Collected data.
####

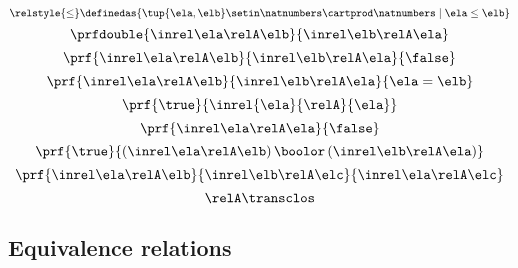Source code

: \begin{forslides}
\begin{equation}
    \end{equation}
    \begin{equation}\label{eq:slides_session2_rel_149}
        \relstyle{\leq} \definedas  \{\tup{\ela,\elb}\setin \natnumbers\cartprod \natnumbers\mid \ela \leq \elb\}
    \end{equation}
    \begin{equation}\label{eq:slides_session2_rel_150}
        \prfdouble{
            \inrel \ela \relA \elb
        }{
            \inrel \elb \relA \ela
        }
    \end{equation}
    \begin{equation}\label{eq:slides_session2_rel_151}
        \prf{
            \inrel \ela \relA \elb
        }{
            \inrel \elb \relA \ela
        }{
            \false
        }
    \end{equation}
    \begin{equation}\label{eq:slides_session2_rel_152}
        \prf{
            \inrel \ela \relA \elb
        }{
            \inrel \elb \relA \ela
        }{
            \ela = \elb
        }
    \end{equation}
    \begin{equation}\label{eq:slides_session2_rel_153}
        \prf{\true}{\inrel{\ela}{\relA}{\ela}}
    \end{equation}
    \begin{equation}\label{eq:slides_session2_rel_154}
        \prf{
            \inrel \ela \relA \ela
        }{
            \false
        }
    \end{equation}
    \begin{equation}\label{eq:slides_session2_rel_155}
        \prf{
            \true
        }{
            (\inrel\ela\relA\elb )\,\boolor\, (\inrel\elb\relA\ela)
        }
    \end{equation}
    \begin{equation}\label{eq:slides_session2_rel_156}
        \prf{
            \inrel \ela \relA \elb
        }{
            \inrel \elb \relA \elc
        }{
            \inrel \ela \relA \elc
        }
    \end{equation}
    \begin{equation}\label{eq:slides_session2_rel_157}
        \relA\transclos
    \end{equation}

    \subsection{Equivalence relations}


\end{forslides}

####

TASK INSTRUCTIONS. Identify the lines of the entries containing the string "begin". Copy each such line.

SOLUTION TO THIS TASK.
: \begin{forslides}
\begin{equation}
    \begin{equation}\label{eq:slides_session2_rel_149}
    \begin{equation}\label{eq:slides_session2_rel_150}
    \begin{equation}\label{eq:slides_session2_rel_151}
    \begin{equation}\label{eq:slides_session2_rel_152}
    \begin{equation}\label{eq:slides_session2_rel_153}
    \begin{equation}\label{eq:slides_session2_rel_154}
    \begin{equation}\label{eq:slides_session2_rel_155}
    \begin{equation}\label{eq:slides_session2_rel_156}
    \begin{equation}\label{eq:slides_session2_rel_157}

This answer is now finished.